What the dashboard said before the fix
Thirty-day window snapshot at the moment of the change:
| Metric | Value |
|---|---|
| Requests | 15.06k |
| Bandwidth served | 81 MB |
| Bandwidth served from cache | 3 MB |
| Cached request share | 4.16% |
| Edge cache classification on HTML | Dynamic |
The Dynamic classification is the giveaway. When you click into the cache breakdown, every text/html row is grouped under Dynamic rather than Cache HIT or Cache MISS revalidated.
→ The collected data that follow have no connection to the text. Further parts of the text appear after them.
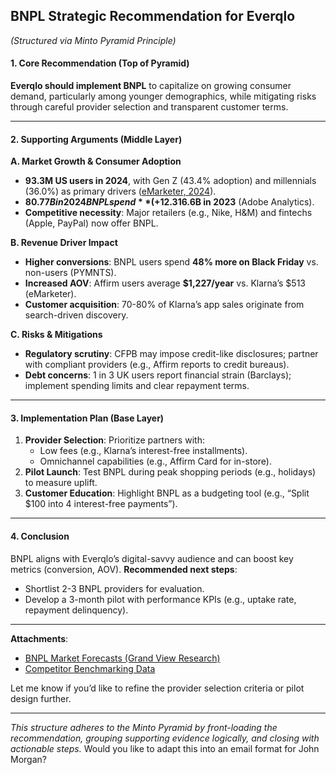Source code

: ## **BNPL Strategic Recommendation for Everqlo**  
*(Structured via Minto Pyramid Principle)*  

#### **1. Core Recommendation (Top of Pyramid)**  
**Everqlo should implement BNPL** to capitalize on growing consumer demand, particularly among younger demographics, while mitigating risks through careful provider selection and transparent customer terms.  

---

#### **2. Supporting Arguments (Middle Layer)**  
**A. Market Growth & Consumer Adoption**  
- **93.3M US users in 2024**, with Gen Z (43.4% adoption) and millennials (36.0%) as primary drivers ([eMarketer, 2024](https://www.emarketer.com)).  
- **$80.77B in 2024 BNPL spend** (+12.3% YoY), with holiday BNPL sales hitting **$16.6B in 2023** (Adobe Analytics).  
- **Competitive necessity**: Major retailers (e.g., Nike, H&M) and fintechs (Apple, PayPal) now offer BNPL.  

**B. Revenue Driver Impact**  
- **Higher conversions**: BNPL users spend **48% more on Black Friday** vs. non-users (PYMNTS).  
- **Increased AOV**: Affirm users average **$1,227/year** vs. Klarna’s $513 (eMarketer).  
- **Customer acquisition**: 70-80% of Klarna’s app sales originate from search-driven discovery.  

**C. Risks & Mitigations**  
- **Regulatory scrutiny**: CFPB may impose credit-like disclosures; partner with compliant providers (e.g., Affirm reports to credit bureaus).  
- **Debt concerns**: 1 in 3 UK users report financial strain (Barclays); implement spending limits and clear repayment terms.  

---

#### **3. Implementation Plan (Base Layer)**  
1. **Provider Selection**: Prioritize partners with:  
   - Low fees (e.g., Klarna’s interest-free installments).  
   - Omnichannel capabilities (e.g., Affirm Card for in-store).  
2. **Pilot Launch**: Test BNPL during peak shopping periods (e.g., holidays) to measure uplift.  
3. **Customer Education**: Highlight BNPL as a budgeting tool (e.g., “Split $100 into 4 interest-free payments”).  

---

#### **4. Conclusion**  
BNPL aligns with Everqlo’s digital-savvy audience and can boost key metrics (conversion, AOV). **Recommended next steps**:  
- Shortlist 2-3 BNPL providers for evaluation.  
- Develop a 3-month pilot with performance KPIs (e.g., uptake rate, repayment delinquency).  

--- 

**Attachments**:  
- [BNPL Market Forecasts (Grand View Research)](https://www.grandviewresearch.com)  
- [Competitor Benchmarking Data](https://www.crresearch.com)  

Let me know if you’d like to refine the provider selection criteria or pilot design further.  

---  
*This structure adheres to the Minto Pyramid by front-loading the recommendation, grouping supporting evidence logically, and closing with actionable steps.* Would you like to adapt this into an email format for John Morgan?
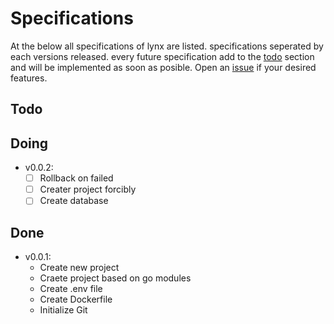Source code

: # Specifications

At the below all specifications of lynx are listed.
specifications seperated by each versions released. every future specification add to the [todo](#todo) section and will be implemented as soon as posible.
Open an [issue](https://github.com/mrNobody95/lynx/issues/new) if your desired features.
## Todo
 
 

## Doing
  - v0.0.2:
    - [ ] Rollback on failed
    - [ ] Creater project forcibly
    - [ ] Create database
  
## Done
  - v0.0.1:
    - Create new project
    - Craete project based on go modules
    - Create .env file
    - Create Dockerfile
    - Initialize Git
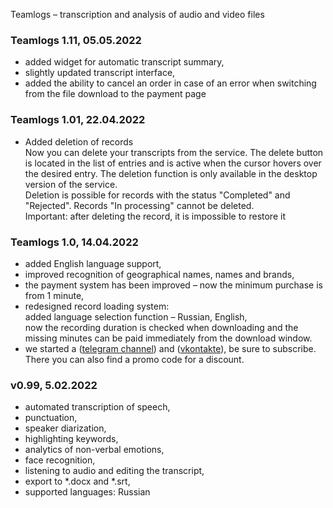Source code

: Teamlogs – transcription and analysis of audio and video files

### **Teamlogs 1.11,** 05.05.2022
* added widget for automatic transcript summary,
* slightly updated transcript interface,
* added the ability to cancel an order in case of an error when switching from the file download to the payment page

### **Teamlogs 1.01,** 22.04.2022

* Added deletion of records <br>
  Now you can delete your transcripts from the service. The delete button is located in the list of entries and is active when the cursor hovers over the desired entry. The deletion function is only available in the desktop version of the service. <br>
  Deletion is possible for records with the status "Completed" and "Rejected". Records "In processing" cannot be deleted. <br>
  Important: after deleting the record, it is impossible to restore it

### **Teamlogs 1.0,** 14.04.2022

* added English language support,
* improved recognition of geographical names, names and brands,
* the payment system has been improved – now the minimum purchase is from 1 minute,
* redesigned record loading system: <br>
  added language selection function – Russian, English, <br>
  now the recording duration is checked when downloading and the missing minutes can be paid immediately from the download window.
* we started a (<a href="https://t.me/teamlogs" target="_blank">telegram channel</a>) and (<a href="https://vk.com/teamlogs" target="_blank">vkontakte</a>), be sure to subscribe. There you can also find a promo code for a discount.

### **v0.99,** 5.02.2022

* automated transcription of speech,
* punctuation,
* speaker diarization,
* highlighting keywords,
* analytics of non-verbal emotions,
* face recognition,
* listening to audio and editing the transcript, 
* export to *.docx and *.srt,
* supported languages: Russian
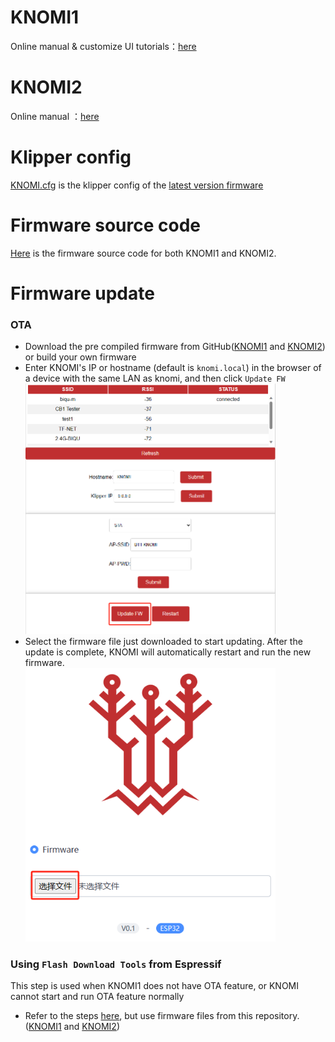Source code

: # KNOMI1
Online manual & customize UI tutorials：[here](https://bigtreetech.github.io/docs/KNOMI.html#)

# KNOMI2
Online manual ：[here](https://bigtreetech.github.io/docs/KNOMI2.html#)

# Klipper config

[KNOMI.cfg](./KNOMI.cfg) is the klipper config of the [latest version firmware](https://github.com/bigtreetech/KNOMI/tree/firmware)


# Firmware source code
[Here](https://github.com/bigtreetech/KNOMI/tree/firmware) is the firmware source code for both KNOMI1 and KNOMI2.

# Firmware update
### OTA
* Download the pre compiled firmware from GitHub([KNOMI1](./KNOMI1/Firmware/knomi1_firmware.bin) and [KNOMI2](./KNOMI2/Firmware/knomi2_firmware.bin)) or build your own firmware
* Enter KNOMI's IP or hostname (default is `knomi.local`) in the browser of a device with the same LAN as knomi, and then click `Update FW`<br/>
<img src=Images/ota_1.png width="400" /><br/>
* Select the firmware file just downloaded to start updating. After the update is complete, KNOMI will automatically restart and run the new firmware.<br/>
<img src=Images/ota_2.png width="400" /><br/>

### Using `Flash Download Tools` from Espressif
This step is used when KNOMI1 does not have OTA feature, or KNOMI cannot start and run OTA feature normally
* Refer to the steps [here](https://bigtreetech.github.io/docs/KNOMI.html#update-firmware), but use firmware files from this repository.([KNOMI1](./KNOMI1/Firmware/) and [KNOMI2](./KNOMI2/Firmware/))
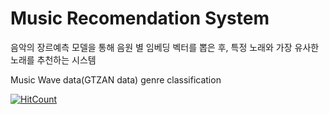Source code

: # Music Recomendation System

음악의 장르예측 모델을 통해 음원 별 임베딩 벡터를 뽑은 후, 특정 노래와 가장 유사한 노래를 추천하는 시스템

Music Wave data(GTZAN data) genre classification

[![HitCount](http://hits.dwyl.com/Namsik-Yoon/Music_Recomandation_System.svg)](http://hits.dwyl.com/Namsik-Yoon/Music_Recomandation_System)
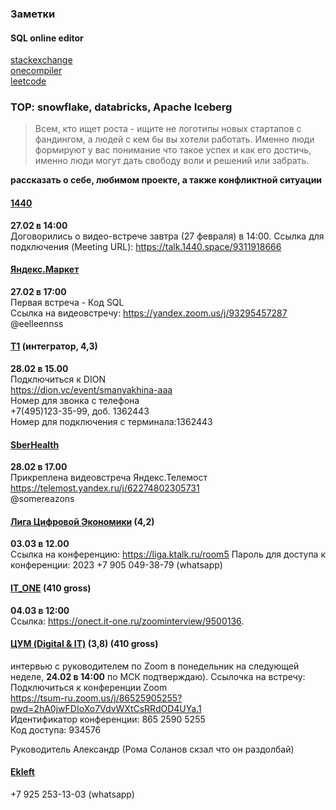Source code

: ### Заметки  

#### SQL online editor
[stackexchange](https://data.stackexchange.com/stackoverflow/query/new)  
[onecompiler](https://onecompiler.com)  
[leetcode](https://leetcode.com/)  

### TOP: snowflake, databricks, Apache Iceberg  

> Всем, кто ищет роста - ищите не логотипы новых стартапов с фандингом, а людей с кем бы вы хотели работать. Именно люди формируют у вас понимание что такое успех и как его достичь, именно люди могут дать свободу воли и решений или забрать.  

**рассказать о себе, любимом проекте, а также конфликтной ситуации**  

#### [1440](https://1440.space/)  
**27.02 в 14:00**    
Договорились о видео-встрече завтра (27 февраля) в 14:00.
Ссылка для подключения (Meeting URL):
https://talk.1440.space/9311918666

#### [Яндекс.Маркет](https://getmatch.ru/vacancies/21403?s=my_vacancies)  
**27.02 в 17:00**  
Первая встреча - Код SQL  
Ссылка на видеовстречу: https://yandex.zoom.us/j/93295457287  
@eelleennss  

#### [Т1](https://voronezh.hh.ru/employer/4649269?dpt=4649269-4649269-innoteh&hhtmFrom=vacancy) (интегратор, 4,3)  
**28.02 в 15.00**  
Подключиться к DION  
https://dion.vc/event/smanyakhina-aaa  
Номер для звонка с телефона  
+7(495)123-35-99, доб. 1362443  
Номер для подключения с терминала:1362443  

#### [SberHealth](https://sberhealth.ru/)  
**28.02 в 17.00**  
Прикреплена видеовстреча Яндекс.Телемост  
https://telemost.yandex.ru/j/62274802305731  
@somereazons  

#### [Лига Цифровой Экономики](https://voronezh.hh.ru/vacancy/116155206) (4,2)  
**03.03 в 12.00**  
Ссылка на конференцию: https://liga.ktalk.ru/room5 
Пароль для доступа к конференции: 2023
+7 905 049-38-79 (whatsapp)  

#### [IT_ONE](https://www.it-one.ru/vacancies/28a572d32c264c0469f8f97193fa84c5/)  (410  gross)  
**04.03 в 12:00**    
Ссылка: https://onect.it-one.ru/zoominterview/9500136.  

#### [ЦУМ (Digital & IT)](https://hh.ru/vacancy/116342335?hhtmFrom=employer_vacancy_responses) (3,8) (410  gross)  
интервью с руководителем по Zoom в понедельник на следующей неделе, **24.02 в 14:00** по МСК подтверждаю). Ссылочка на встречу:  
Подключиться к конференции Zoom  
https://tsum-ru.zoom.us/j/86525905255?pwd=2hA0jwFDIoXo7VdvWXtCsRRdOD4UYa.1  
Идентификатор конференции: 865 2590 5255  
Код доступа: 934576  

Руководитель Александр (Рома Соланов скзал что он раздолбай)  

#### [Ekleft](https://ekleft.ru/)  
+7 925 253-13-03 (whatsapp)  


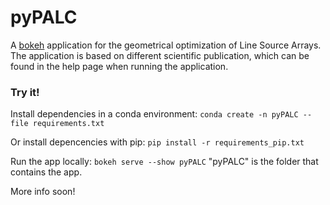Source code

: # pyPALC
A [bokeh](https://bokeh.org) application for the geometrical optimization of Line Source Arrays.
The application is based on different scientific publication, which can be found in the help page when running the application.

### Try it!

Install dependencies in a conda environment:
`conda create -n pyPALC --file requirements.txt`

Or install depencencies with pip:
`pip install -r requirements_pip.txt`

Run the app locally:
`bokeh serve --show pyPALC`
"pyPALC" is the folder that contains the app.

More info soon!
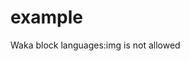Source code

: # example

<!--START_SECTION:waka-->
Waka block languages:img is not allowed
<!--END_SECTION:waka-->
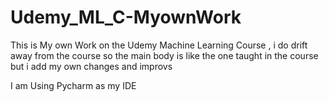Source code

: # Udemy_ML_C-MyownWork

This is My own Work on the Udemy Machine Learning Course , i do drift away from the course so the main body is like the one taught in the course
but i add my own changes and improvs 


I am Using Pycharm as my IDE
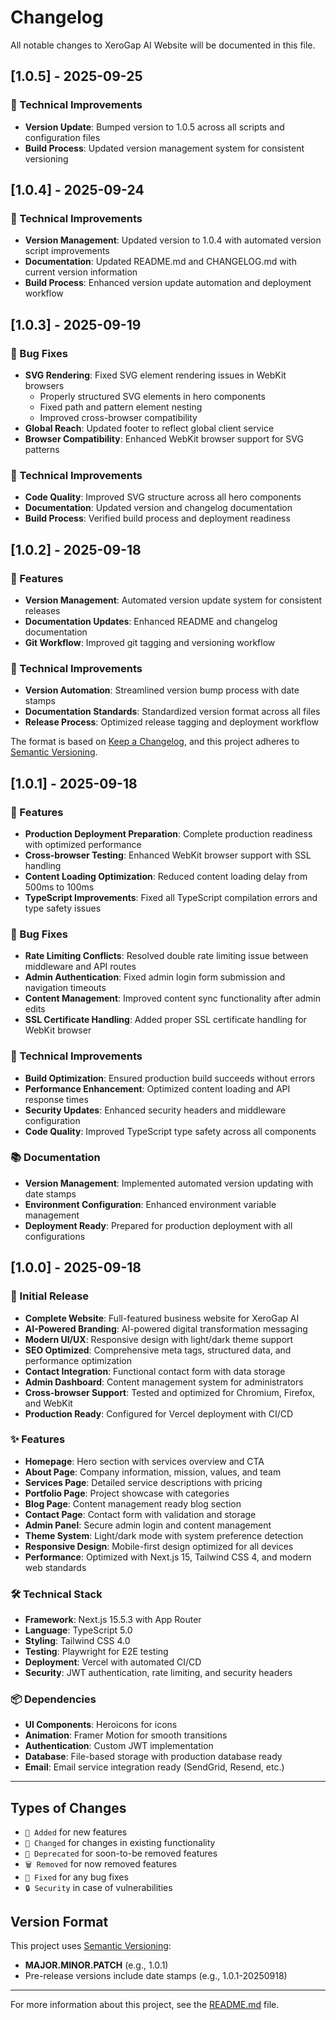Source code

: # Changelog

All notable changes to XeroGap AI Website will be documented in this file.

## [1.0.5] - 2025-09-25

### 🔧 Technical Improvements
- **Version Update**: Bumped version to 1.0.5 across all scripts and configuration files
- **Build Process**: Updated version management system for consistent versioning

## [1.0.4] - 2025-09-24

### 🔧 Technical Improvements
- **Version Management**: Updated version to 1.0.4 with automated version script improvements
- **Documentation**: Updated README.md and CHANGELOG.md with current version information
- **Build Process**: Enhanced version update automation and deployment workflow

## [1.0.3] - 2025-09-19

### 🐛 Bug Fixes
- **SVG Rendering**: Fixed SVG element rendering issues in WebKit browsers
  - Properly structured SVG elements in hero components
  - Fixed path and pattern element nesting
  - Improved cross-browser compatibility
- **Global Reach**: Updated footer to reflect global client service
- **Browser Compatibility**: Enhanced WebKit browser support for SVG patterns

### 🔧 Technical Improvements
- **Code Quality**: Improved SVG structure across all hero components
- **Documentation**: Updated version and changelog documentation
- **Build Process**: Verified build process and deployment readiness

## [1.0.2] - 2025-09-18

### 🚀 Features
- **Version Management**: Automated version update system for consistent releases
- **Documentation Updates**: Enhanced README and changelog documentation
- **Git Workflow**: Improved git tagging and versioning workflow

### 🔧 Technical Improvements
- **Version Automation**: Streamlined version bump process with date stamps
- **Documentation Standards**: Standardized version format across all files
- **Release Process**: Optimized release tagging and deployment workflow

The format is based on [Keep a Changelog](https://keepachangelog.com/en/1.0.0/),
and this project adheres to [Semantic Versioning](https://semver.org/spec/v2.0.0.html).

## [1.0.1] - 2025-09-18

### 🚀 Features
- **Production Deployment Preparation**: Complete production readiness with optimized performance
- **Cross-browser Testing**: Enhanced WebKit browser support with SSL handling
- **Content Loading Optimization**: Reduced content loading delay from 500ms to 100ms
- **TypeScript Improvements**: Fixed all TypeScript compilation errors and type safety issues

### 🐛 Bug Fixes
- **Rate Limiting Conflicts**: Resolved double rate limiting issue between middleware and API routes
- **Admin Authentication**: Fixed admin login form submission and navigation timeouts
- **Content Management**: Improved content sync functionality after admin edits
- **SSL Certificate Handling**: Added proper SSL certificate handling for WebKit browser

### 🔧 Technical Improvements
- **Build Optimization**: Ensured production build succeeds without errors
- **Performance Enhancement**: Optimized content loading and API response times
- **Security Updates**: Enhanced security headers and middleware configuration
- **Code Quality**: Improved TypeScript type safety across all components

### 📚 Documentation
- **Version Management**: Implemented automated version updating with date stamps
- **Environment Configuration**: Enhanced environment variable management
- **Deployment Ready**: Prepared for production deployment with all configurations

## [1.0.0] - 2025-09-18

### 🎉 Initial Release
- **Complete Website**: Full-featured business website for XeroGap AI
- **AI-Powered Branding**: AI-powered digital transformation messaging
- **Modern UI/UX**: Responsive design with light/dark theme support
- **SEO Optimized**: Comprehensive meta tags, structured data, and performance optimization
- **Contact Integration**: Functional contact form with data storage
- **Admin Dashboard**: Content management system for administrators
- **Cross-browser Support**: Tested and optimized for Chromium, Firefox, and WebKit
- **Production Ready**: Configured for Vercel deployment with CI/CD

### ✨ Features
- **Homepage**: Hero section with services overview and CTA
- **About Page**: Company information, mission, values, and team
- **Services Page**: Detailed service descriptions with pricing
- **Portfolio Page**: Project showcase with categories
- **Blog Page**: Content management ready blog section
- **Contact Page**: Contact form with validation and storage
- **Admin Panel**: Secure admin login and content management
- **Theme System**: Light/dark mode with system preference detection
- **Responsive Design**: Mobile-first design optimized for all devices
- **Performance**: Optimized with Next.js 15, Tailwind CSS 4, and modern web standards

### 🛠️ Technical Stack
- **Framework**: Next.js 15.5.3 with App Router
- **Language**: TypeScript 5.0
- **Styling**: Tailwind CSS 4.0
- **Testing**: Playwright for E2E testing
- **Deployment**: Vercel with automated CI/CD
- **Security**: JWT authentication, rate limiting, and security headers

### 📦 Dependencies
- **UI Components**: Heroicons for icons
- **Animation**: Framer Motion for smooth transitions
- **Authentication**: Custom JWT implementation
- **Database**: File-based storage with production database ready
- **Email**: Email service integration ready (SendGrid, Resend, etc.)

---

## Types of Changes
- `🎉 Added` for new features
- `🐛 Changed` for changes in existing functionality
- `🚀 Deprecated` for soon-to-be removed features
- `🗑️ Removed` for now removed features
- `🐛 Fixed` for any bug fixes
- `🔒 Security` in case of vulnerabilities

## Version Format
This project uses [Semantic Versioning](https://semver.org/):
- **MAJOR.MINOR.PATCH** (e.g., 1.0.1)
- Pre-release versions include date stamps (e.g., 1.0.1-20250918)

---

For more information about this project, see the [README.md](README.md) file.
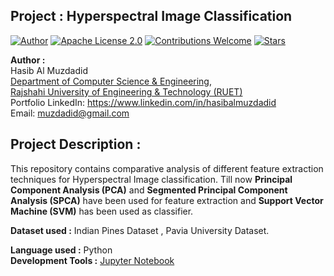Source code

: ## Project : Hyperspectral Image Classification

[![Author](https://img.shields.io/badge/Author-Hasib%20Al%20Muzdadid-blue)](https://github.com/HasibAlMuzdadid)
[![Apache License 2.0](https://img.shields.io/badge/License-Apache%20License%202.0-important)](https://github.com/HasibAlMuzdadid/Hyperspectral-Image-Classification/blob/main/LICENSE)
[![Contributions Welcome](https://img.shields.io/badge/Contributions-Welcome-brightgreen.svg?style=flat)](https://github.com/HasibAlMuzdadid/Hyperspectral-Image-Classification)
[![Stars](https://img.shields.io/github/stars/HasibAlMuzdadid/Hyperspectral-Image-Classification.svg?style=social)](https://github.com/HasibAlMuzdadid/Hyperspectral-Image-Classification/stargazers)


**Author :** </br>
Hasib Al Muzdadid</br>
[Department of Computer Science & Engineering](https://www.cse.ruet.ac.bd/), </br>
[Rajshahi University of Engineering & Technology (RUET)](https://www.ruet.ac.bd/) </br>
Portfolio
LinkedIn: https://www.linkedin.com/in/hasibalmuzdadid </br>
Email: muzdadid@gmail.com


## Project Description :
This repository contains comparative analysis of different feature extraction techniques for Hyperspectral Image classification. Till now **Principal Component Analysis (PCA)** and **Segmented Principal Component Analysis (SPCA)** have been used for feature extraction and **Support Vector Machine (SVM)** has been used as classifier. 

**Dataset used :** Indian Pines Dataset , Pavia University Dataset.  </br>

**Language used :** Python </br>
**Development Tools :** [Jupyter Notebook](https://jupyter.org/)</br>

 
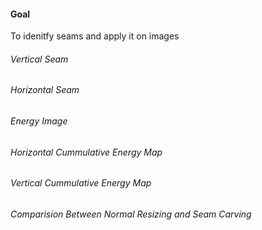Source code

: #### Goal
To idenitfy seams and apply it on images

###### Vertical Seam

###### Horizontal Seam
###### Energy Image
###### Horizontal Cummulative Energy Map
###### Vertical Cummulative Energy Map
###### Comparision Between Normal Resizing and Seam Carving
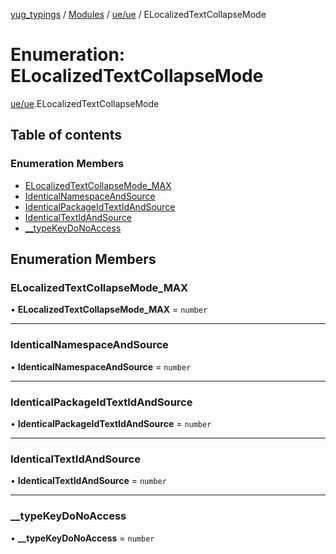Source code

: [yug_typings](../README.md) / [Modules](../modules.md) / [ue/ue](../modules/ue_ue.md) / ELocalizedTextCollapseMode

# Enumeration: ELocalizedTextCollapseMode

[ue/ue](../modules/ue_ue.md).ELocalizedTextCollapseMode

## Table of contents

### Enumeration Members

- [ELocalizedTextCollapseMode\_MAX](ue_ue.ELocalizedTextCollapseMode.md#elocalizedtextcollapsemode_max)
- [IdenticalNamespaceAndSource](ue_ue.ELocalizedTextCollapseMode.md#identicalnamespaceandsource)
- [IdenticalPackageIdTextIdAndSource](ue_ue.ELocalizedTextCollapseMode.md#identicalpackageidtextidandsource)
- [IdenticalTextIdAndSource](ue_ue.ELocalizedTextCollapseMode.md#identicaltextidandsource)
- [\_\_typeKeyDoNoAccess](ue_ue.ELocalizedTextCollapseMode.md#__typekeydonoaccess)

## Enumeration Members

### ELocalizedTextCollapseMode\_MAX

• **ELocalizedTextCollapseMode\_MAX** = `number`

___

### IdenticalNamespaceAndSource

• **IdenticalNamespaceAndSource** = `number`

___

### IdenticalPackageIdTextIdAndSource

• **IdenticalPackageIdTextIdAndSource** = `number`

___

### IdenticalTextIdAndSource

• **IdenticalTextIdAndSource** = `number`

___

### \_\_typeKeyDoNoAccess

• **\_\_typeKeyDoNoAccess** = `number`
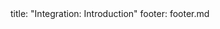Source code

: <frontmatter>
title: "Integration: Introduction"
footer: footer.md
</frontmatter>

<include src="navbar.md" boilerplate />

<include src="container-inPage-asFlat.md" boilerplate />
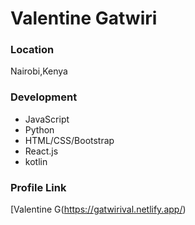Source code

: # Valentine Gatwiri

### Location

Nairobi,Kenya


### Development


- JavaScript
- Python
- HTML/CSS/Bootstrap
- React.js
- kotlin


### Profile Link

[Valentine G(https://gatwirival.netlify.app/)
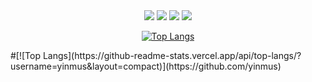 <div align="center">
    <img src="https://rule34.xxx/counter/0.gif"/>
    <img src="https://rule34.xxx/counter/6.gif"/>
    <img src="https://rule34.xxx/counter/3.gif"/>
    <img src="https://rule34.xxx/counter/9.gif"/>
        
[![Top Langs](https://github-readme-stats.vercel.app/api/top-langs/?username=yinmus)](https://github.com/yinmus)
</div>
#[![Top Langs](https://github-readme-stats.vercel.app/api/top-langs/?username=yinmus&layout=compact)](https://github.com/yinmus)


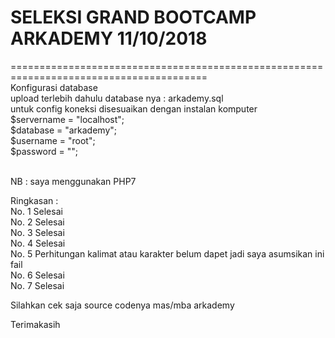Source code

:# SELEKSI GRAND BOOTCAMP ARKADEMY 11/10/2018
========================================================================================<br>
Konfigurasi database <br>
upload terlebih dahulu database nya : arkademy.sql<br>
untuk config koneksi disesuaikan dengan instalan komputer <br>
$servername		= "localhost";<br>
$database 		= "arkademy";<br>
$username		= "root";<br>
$password		= ""; <br><br>

NB : saya menggunakan PHP7 <br>

Ringkasan : <br>
No. 1 Selesai<br>
No. 2 Selesai<br>
No. 3 Selesai<br>
No. 4 Selesai<br>
No. 5 Perhitungan kalimat atau karakter belum dapet jadi saya asumsikan ini fail<br>
No. 6 Selesai<br>
No. 7 Selesai<br>

Silahkan cek saja source codenya mas/mba arkademy


Terimakasih <br>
That’s not a header parsing failure — it’s a platform-default routing decision that says “this content type is not eligible for edge cache unless an explicit rule says otherwise.”
The Cache Rule
Cloudflare dashboard → the zone for the apex domain → Caching → Cache Rules → Create rule.
Match expression — keep it scoped to the canonical hostname so the *.pages.dev preview surface is unaffected:
(http.host eq "agentcookbooks.com")
Then under Then the response from origin will…, set:
- Cache eligibility: Eligible for cache
- Edge TTL: Use cache-control header if present, bypass cache if not
- Browser TTL: Respect origin TTL
Save. Deploy. The rule is global to the zone; there’s no per-route gradient needed because the _headers file already differentiates HTML (max-age=3600, s-maxage=86400) from immutable hashed assets (max-age=31536000, immutable) from Pagefind chunks. The rule’s job is to authorize the edge to honor those headers, not to set them.
The UI gotcha that blocks the deploy button
The rule-creation form starts with one Match row and an inline + Or affordance underneath it. If you click + Or out of curiosity — or by mistake — an empty Or-row appears with two Select... dropdowns: field and operator. Leaving that empty row on the page does not produce a visible warning. The Deploy button accepts the click, then the form drops back to top of page with a generic validation banner: “Configure incomplete.” Nothing on the page highlights the empty row.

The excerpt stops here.